Al buen gobierno se le conoce por sus frutos. No hay sociedad en la historia sin querellas, discordias y guerras. Un indicador de buen gobierno en la historia es el de los gobiernos que evitaron las guerras, en particular las guerras intestinas.
Atenuar la discordia, disolverla, negociarla, impedir que se vuelva una guerra civil, es el bien mayor que puede dar la política, entendiendo por política las reglas que rigen un Estado y a los políticos que administran esas reglas día con día.
He creído también a lo largo de mi vida que el crecimiento económico es central al bienestar de las sociedades. Esto me parece obvio: si una sociedad no crea riqueza que sus ciudadanos reciban, es una sociedad en riesgo, contraída en su presente y en su futuro.
Pero esto no es tan obvio en la historia. Durante siglos, ciudades, regiones, países que no existían entonces, vivieron en el estancamiento económico y no tuvieron grandes convulsiones políticas, aunque todas las grandes convulsiones políticas de la historia, como la Revolución Francesa, admitan una explicación económica, como el aumento loco de los impuestos al final del reinado de Luis XIV.

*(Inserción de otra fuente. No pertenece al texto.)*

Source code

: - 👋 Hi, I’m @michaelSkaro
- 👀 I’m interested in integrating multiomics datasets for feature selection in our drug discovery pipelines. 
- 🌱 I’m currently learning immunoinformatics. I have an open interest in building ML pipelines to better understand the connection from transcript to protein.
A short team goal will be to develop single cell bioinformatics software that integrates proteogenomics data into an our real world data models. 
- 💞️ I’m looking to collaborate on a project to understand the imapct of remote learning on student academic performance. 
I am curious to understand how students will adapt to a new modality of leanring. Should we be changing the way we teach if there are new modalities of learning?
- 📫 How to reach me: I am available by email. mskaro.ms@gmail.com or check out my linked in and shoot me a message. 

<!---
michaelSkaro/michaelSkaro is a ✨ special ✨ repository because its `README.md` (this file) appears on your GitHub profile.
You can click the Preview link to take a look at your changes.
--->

El mal manejo de la economía y de sus efectos en la gente pueden destruir cualquier Estado bien gobernado. Por tanto, el Estado que quiera preservarse debe cuidar la economía como parte de su responsabilidad de gobierno.
Un error fatal de ese cuidado es pensar que el gobierno puede suplir a la sociedad productiva, volverse empresario y gobernar la economía con decretos.
El buen gobierno deja a la economía seguir sus propias reglas y producir la riqueza resultante, de la que el gobierno se apropia con los impuestos, y reparte después, si puede y sabe, como bienes públicos de seguridad, legalidad, educación y salud.
Hay que tener una economía abierta a todos los horizontes de inversión, y un Estado cerrado a la tentación de suplir a la economía.
No es lo que pasa en México, al contrario.